**Exercise details**. Scan the entries for lines with the word "tuum", then copy those lines.

::::::

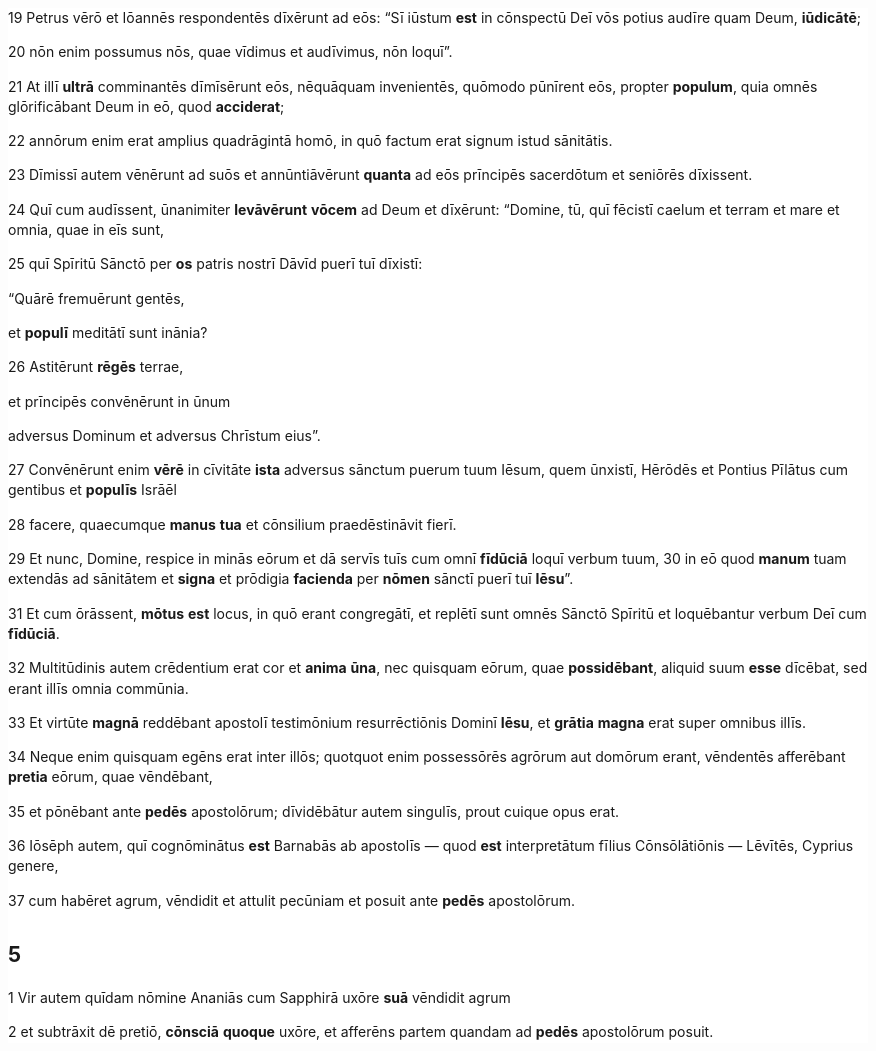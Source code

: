 19 Petrus vērō et Iōannēs respondentēs dīxērunt ad eōs: “Sī iūstum **est** in cōnspectū Deī vōs potius audīre quam Deum, **iūdicātē**;

20 nōn enim possumus nōs, quae vīdimus et audīvimus, nōn loquī”.

21 At illī **ultrā** comminantēs dīmīsērunt eōs, nēquāquam invenientēs, quōmodo pūnīrent eōs, propter **populum**, quia omnēs glōrificābant Deum in eō, quod **acciderat**;

22 annōrum enim erat amplius quadrāgintā homō, in quō factum erat signum istud sānitātis.

23 Dīmissī autem vēnērunt ad suōs et annūntiāvērunt **quanta** ad eōs prīncipēs sacerdōtum et seniōrēs dīxissent.

24 Quī cum audīssent, ūnanimiter **levāvērunt** **vōcem** ad Deum et dīxērunt: “Domine, tū, quī fēcistī caelum et terram et mare et omnia, quae in eīs sunt,

25 quī Spīritū Sānctō per **os** patris nostrī Dāvīd puerī tuī dīxistī:

“Quārē fremuērunt gentēs,

et **populī** meditātī sunt inānia?

26 Astitērunt **rēgēs** terrae,

et prīncipēs convēnērunt in ūnum

adversus Dominum et adversus Chrīstum eius”.

27 Convēnērunt enim **vērē** in cīvitāte **ista** adversus sānctum puerum tuum Iēsum, quem ūnxistī, Hērōdēs et Pontius Pīlātus cum gentibus et **populīs** Isrāēl

28 facere, quaecumque **manus** **tua** et cōnsilium praedēstināvit fierī.

29 Et nunc, Domine, respice in minās eōrum et dā servīs tuīs cum omnī **fīdūciā** loquī verbum tuum, 30 in eō quod **manum** tuam extendās ad sānitātem et **signa** et prōdigia **facienda** per **nōmen** sānctī puerī tuī **Iēsu**”.

31 Et cum ōrāssent, **mōtus** **est** locus, in quō erant congregātī, et replētī sunt omnēs Sānctō Spīritū et loquēbantur verbum Deī cum **fīdūciā**.

32 Multitūdinis autem crēdentium erat cor et **anima** **ūna**, nec quisquam eōrum, quae **possidēbant**, aliquid suum **esse** dīcēbat, sed erant illīs omnia commūnia.

33 Et virtūte **magnā** reddēbant apostolī testimōnium resurrēctiōnis Dominī **Iēsu**, et **grātia** **magna** erat super omnibus illīs.

34 Neque enim quisquam egēns erat inter illōs; quotquot enim possessōrēs agrōrum aut domōrum erant, vēndentēs afferēbant **pretia** eōrum, quae vēndēbant,

35 et pōnēbant ante **pedēs** apostolōrum; dīvidēbātur autem singulīs, prout cuique opus erat.

36 Iōsēph autem, quī cognōminātus **est** Barnabās ab apostolīs — quod **est** interpretātum fīlius Cōnsōlātiōnis — Lēvītēs, Cyprius genere,

37 cum habēret agrum, vēndidit et attulit pecūniam et posuit ante **pedēs** apostolōrum.

## 5

1 Vir autem quīdam nōmine Ananiās cum Sapphirā uxōre **suā** vēndidit agrum

2 et subtrāxit dē pretiō, **cōnsciā** **quoque** uxōre, et afferēns partem quandam ad **pedēs** apostolōrum posuit.
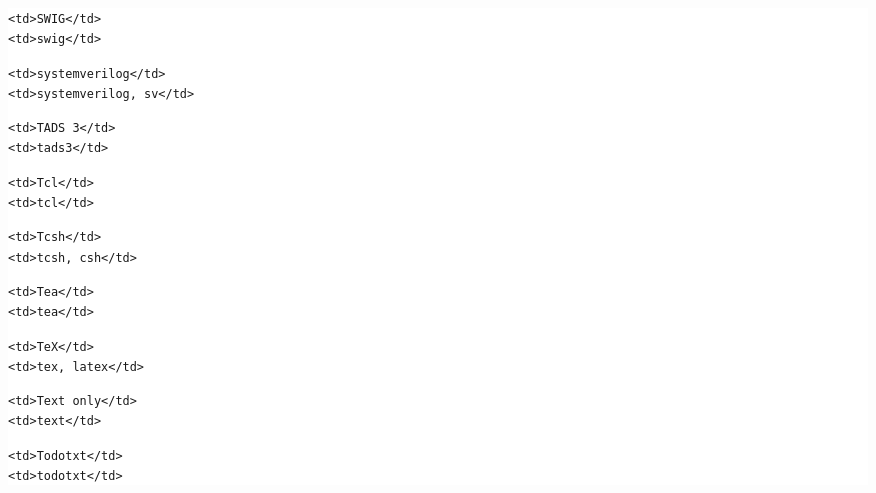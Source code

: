     <td>SWIG</td>
    <td>swig</td>

</tr>

<tr>

    <td>systemverilog</td>
    <td>systemverilog, sv</td>

</tr>

<tr>

    <td>TADS 3</td>
    <td>tads3</td>

</tr>

<tr>

    <td>Tcl</td>
    <td>tcl</td>

</tr>

<tr>

    <td>Tcsh</td>
    <td>tcsh, csh</td>

</tr>

<tr>

    <td>Tea</td>
    <td>tea</td>

</tr>

<tr>

    <td>TeX</td>
    <td>tex, latex</td>

</tr>

<tr>

    <td>Text only</td>
    <td>text</td>

</tr>

<tr>

    <td>Todotxt</td>
    <td>todotxt</td>

</tr>

<tr>
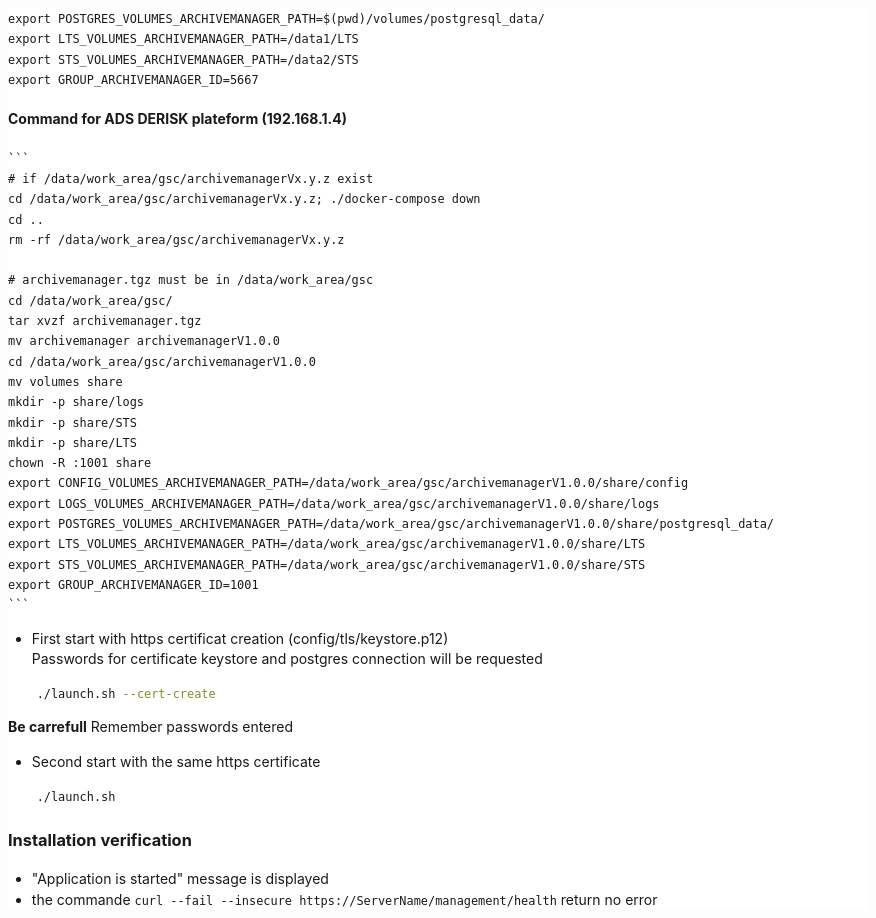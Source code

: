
   ```
  export POSTGRES_VOLUMES_ARCHIVEMANAGER_PATH=$(pwd)/volumes/postgresql_data/
  export LTS_VOLUMES_ARCHIVEMANAGER_PATH=/data1/LTS
  export STS_VOLUMES_ARCHIVEMANAGER_PATH=/data2/STS
  export GROUP_ARCHIVEMANAGER_ID=5667
  ```

#### Command for ADS DERISK plateform (192.168.1.4)

    ```
    # if /data/work_area/gsc/archivemanagerVx.y.z exist
    cd /data/work_area/gsc/archivemanagerVx.y.z; ./docker-compose down
    cd ..
    rm -rf /data/work_area/gsc/archivemanagerVx.y.z

    # archivemanager.tgz must be in /data/work_area/gsc
    cd /data/work_area/gsc/
    tar xvzf archivemanager.tgz
    mv archivemanager archivemanagerV1.0.0
    cd /data/work_area/gsc/archivemanagerV1.0.0
    mv volumes share
    mkdir -p share/logs
    mkdir -p share/STS
    mkdir -p share/LTS
    chown -R :1001 share
    export CONFIG_VOLUMES_ARCHIVEMANAGER_PATH=/data/work_area/gsc/archivemanagerV1.0.0/share/config
    export LOGS_VOLUMES_ARCHIVEMANAGER_PATH=/data/work_area/gsc/archivemanagerV1.0.0/share/logs
    export POSTGRES_VOLUMES_ARCHIVEMANAGER_PATH=/data/work_area/gsc/archivemanagerV1.0.0/share/postgresql_data/
    export LTS_VOLUMES_ARCHIVEMANAGER_PATH=/data/work_area/gsc/archivemanagerV1.0.0/share/LTS
    export STS_VOLUMES_ARCHIVEMANAGER_PATH=/data/work_area/gsc/archivemanagerV1.0.0/share/STS
    export GROUP_ARCHIVEMANAGER_ID=1001
    ```

- First start with https certificat creation (config/tls/keystore.p12)  
  Passwords for certificate keystore and postgres connection will be requested

```bash
    ./launch.sh --cert-create
```

**Be carrefull** Remember passwords entered

- Second start with the same https certificate

```bash
    ./launch.sh
```

### Installation verification

- "Application is started" message is displayed
- the commande `curl --fail --insecure https://ServerName/management/health` return no error
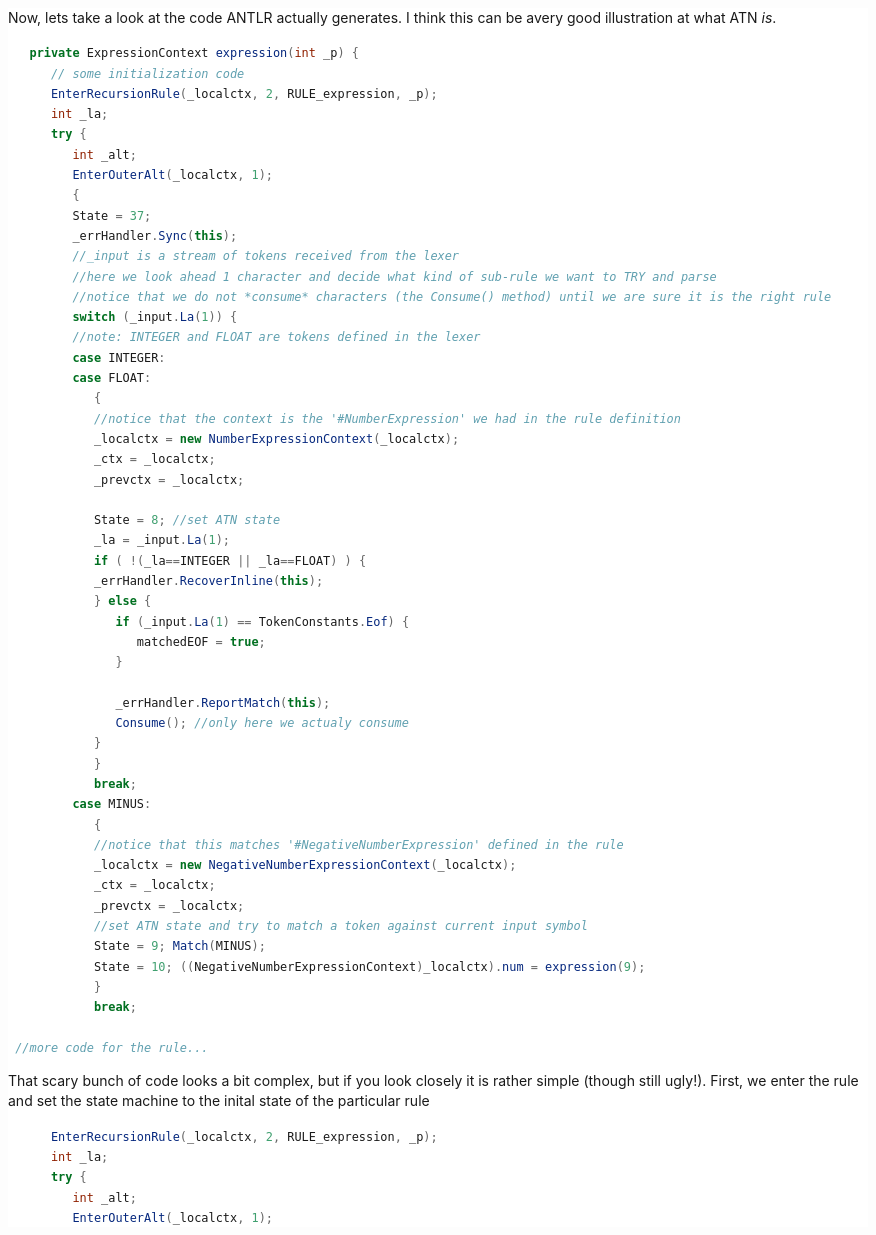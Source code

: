 Now, lets take a look at the code ANTLR actually generates. I think this can be avery good illustration at what ATN *is*.
```cs
   private ExpressionContext expression(int _p) {
      // some initialization code
      EnterRecursionRule(_localctx, 2, RULE_expression, _p);
      int _la;
      try {
         int _alt;
         EnterOuterAlt(_localctx, 1);
         {
         State = 37;
         _errHandler.Sync(this);
		 //_input is a stream of tokens received from the lexer
		 //here we look ahead 1 character and decide what kind of sub-rule we want to TRY and parse
		 //notice that we do not *consume* characters (the Consume() method) until we are sure it is the right rule
         switch (_input.La(1)) {
		 //note: INTEGER and FLOAT are tokens defined in the lexer
         case INTEGER: 
         case FLOAT:
            {
			//notice that the context is the '#NumberExpression' we had in the rule definition
            _localctx = new NumberExpressionContext(_localctx);
            _ctx = _localctx;
            _prevctx = _localctx;

            State = 8; //set ATN state
            _la = _input.La(1);
            if ( !(_la==INTEGER || _la==FLOAT) ) {
            _errHandler.RecoverInline(this);
            } else {
               if (_input.La(1) == TokenConstants.Eof) {
                  matchedEOF = true;
               }

               _errHandler.ReportMatch(this);
               Consume(); //only here we actualy consume 
            }
            }
            break;
         case MINUS:
            {
			//notice that this matches '#NegativeNumberExpression' defined in the rule
            _localctx = new NegativeNumberExpressionContext(_localctx);
            _ctx = _localctx;
            _prevctx = _localctx;
			//set ATN state and try to match a token against current input symbol
            State = 9; Match(MINUS); 
            State = 10; ((NegativeNumberExpressionContext)_localctx).num = expression(9);
            }
            break;

 //more code for the rule...
```
That scary bunch of code looks a bit complex, but if you look closely it is rather simple (though still ugly!).
First, we enter the rule and set the state machine to the inital state of the particular rule
```cs
      EnterRecursionRule(_localctx, 2, RULE_expression, _p);
      int _la;
      try {
         int _alt;
         EnterOuterAlt(_localctx, 1);
```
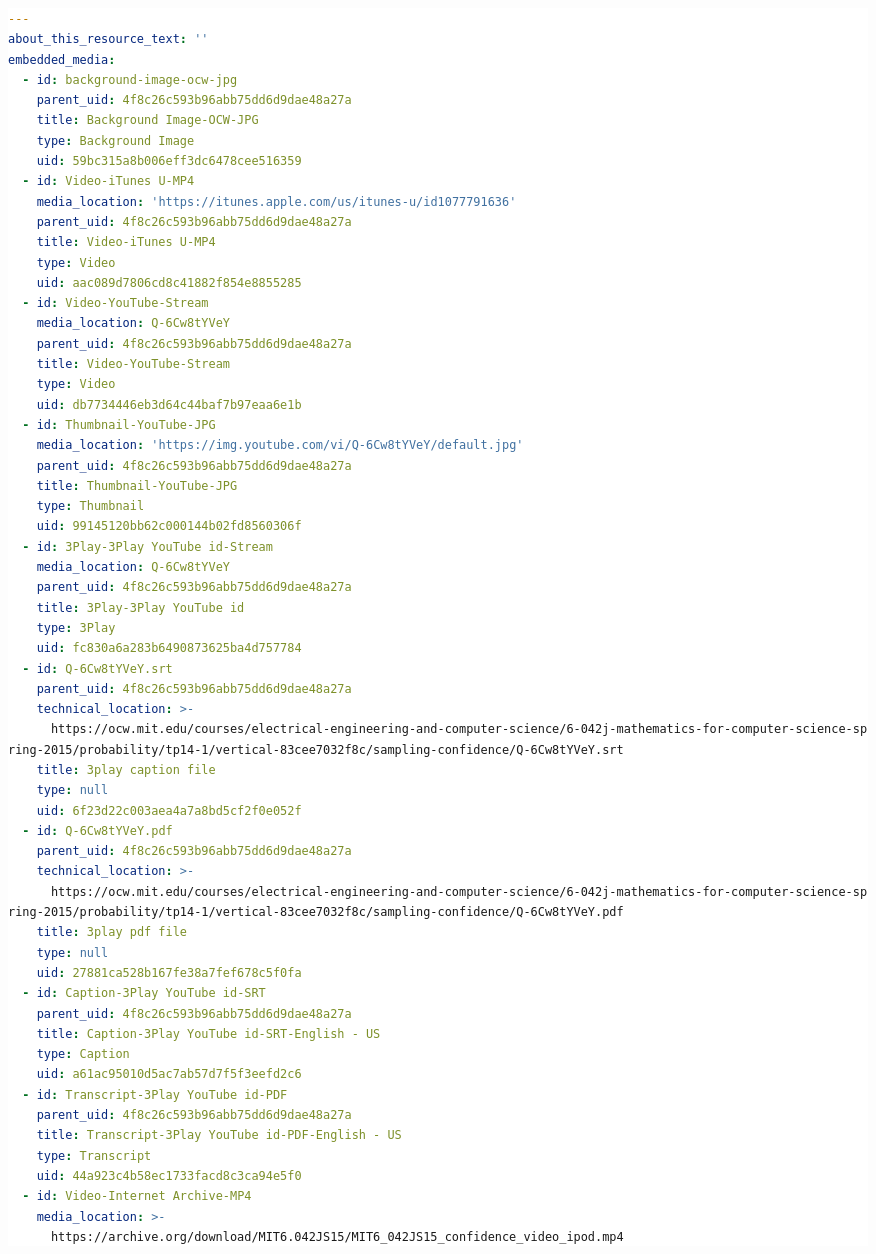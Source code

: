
 ```yaml
---
about_this_resource_text: ''
embedded_media:
  - id: background-image-ocw-jpg
    parent_uid: 4f8c26c593b96abb75dd6d9dae48a27a
    title: Background Image-OCW-JPG
    type: Background Image
    uid: 59bc315a8b006eff3dc6478cee516359
  - id: Video-iTunes U-MP4
    media_location: 'https://itunes.apple.com/us/itunes-u/id1077791636'
    parent_uid: 4f8c26c593b96abb75dd6d9dae48a27a
    title: Video-iTunes U-MP4
    type: Video
    uid: aac089d7806cd8c41882f854e8855285
  - id: Video-YouTube-Stream
    media_location: Q-6Cw8tYVeY
    parent_uid: 4f8c26c593b96abb75dd6d9dae48a27a
    title: Video-YouTube-Stream
    type: Video
    uid: db7734446eb3d64c44baf7b97eaa6e1b
  - id: Thumbnail-YouTube-JPG
    media_location: 'https://img.youtube.com/vi/Q-6Cw8tYVeY/default.jpg'
    parent_uid: 4f8c26c593b96abb75dd6d9dae48a27a
    title: Thumbnail-YouTube-JPG
    type: Thumbnail
    uid: 99145120bb62c000144b02fd8560306f
  - id: 3Play-3Play YouTube id-Stream
    media_location: Q-6Cw8tYVeY
    parent_uid: 4f8c26c593b96abb75dd6d9dae48a27a
    title: 3Play-3Play YouTube id
    type: 3Play
    uid: fc830a6a283b6490873625ba4d757784
  - id: Q-6Cw8tYVeY.srt
    parent_uid: 4f8c26c593b96abb75dd6d9dae48a27a
    technical_location: >-
      https://ocw.mit.edu/courses/electrical-engineering-and-computer-science/6-042j-mathematics-for-computer-science-spring-2015/probability/tp14-1/vertical-83cee7032f8c/sampling-confidence/Q-6Cw8tYVeY.srt
    title: 3play caption file
    type: null
    uid: 6f23d22c003aea4a7a8bd5cf2f0e052f
  - id: Q-6Cw8tYVeY.pdf
    parent_uid: 4f8c26c593b96abb75dd6d9dae48a27a
    technical_location: >-
      https://ocw.mit.edu/courses/electrical-engineering-and-computer-science/6-042j-mathematics-for-computer-science-spring-2015/probability/tp14-1/vertical-83cee7032f8c/sampling-confidence/Q-6Cw8tYVeY.pdf
    title: 3play pdf file
    type: null
    uid: 27881ca528b167fe38a7fef678c5f0fa
  - id: Caption-3Play YouTube id-SRT
    parent_uid: 4f8c26c593b96abb75dd6d9dae48a27a
    title: Caption-3Play YouTube id-SRT-English - US
    type: Caption
    uid: a61ac95010d5ac7ab57d7f5f3eefd2c6
  - id: Transcript-3Play YouTube id-PDF
    parent_uid: 4f8c26c593b96abb75dd6d9dae48a27a
    title: Transcript-3Play YouTube id-PDF-English - US
    type: Transcript
    uid: 44a923c4b58ec1733facd8c3ca94e5f0
  - id: Video-Internet Archive-MP4
    media_location: >-
      https://archive.org/download/MIT6.042JS15/MIT6_042JS15_confidence_video_ipod.mp4
```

::::::

**Output for this exercise**.
27 Convēnērunt enim **vērē** in cīvitāte **ista** adversus sānctum puerum tuum Iēsum, quem ūnxistī, Hērōdēs et Pontius Pīlātus cum gentibus et **populīs** Isrāēl
29 Et nunc, Domine, respice in minās eōrum et dā servīs tuīs cum omnī **fīdūciā** loquī verbum tuum, 30 in eō quod **manum** tuam extendās ad sānitātem et **signa** et prōdigia **facienda** per **nōmen** sānctī puerī tuī **Iēsu**”.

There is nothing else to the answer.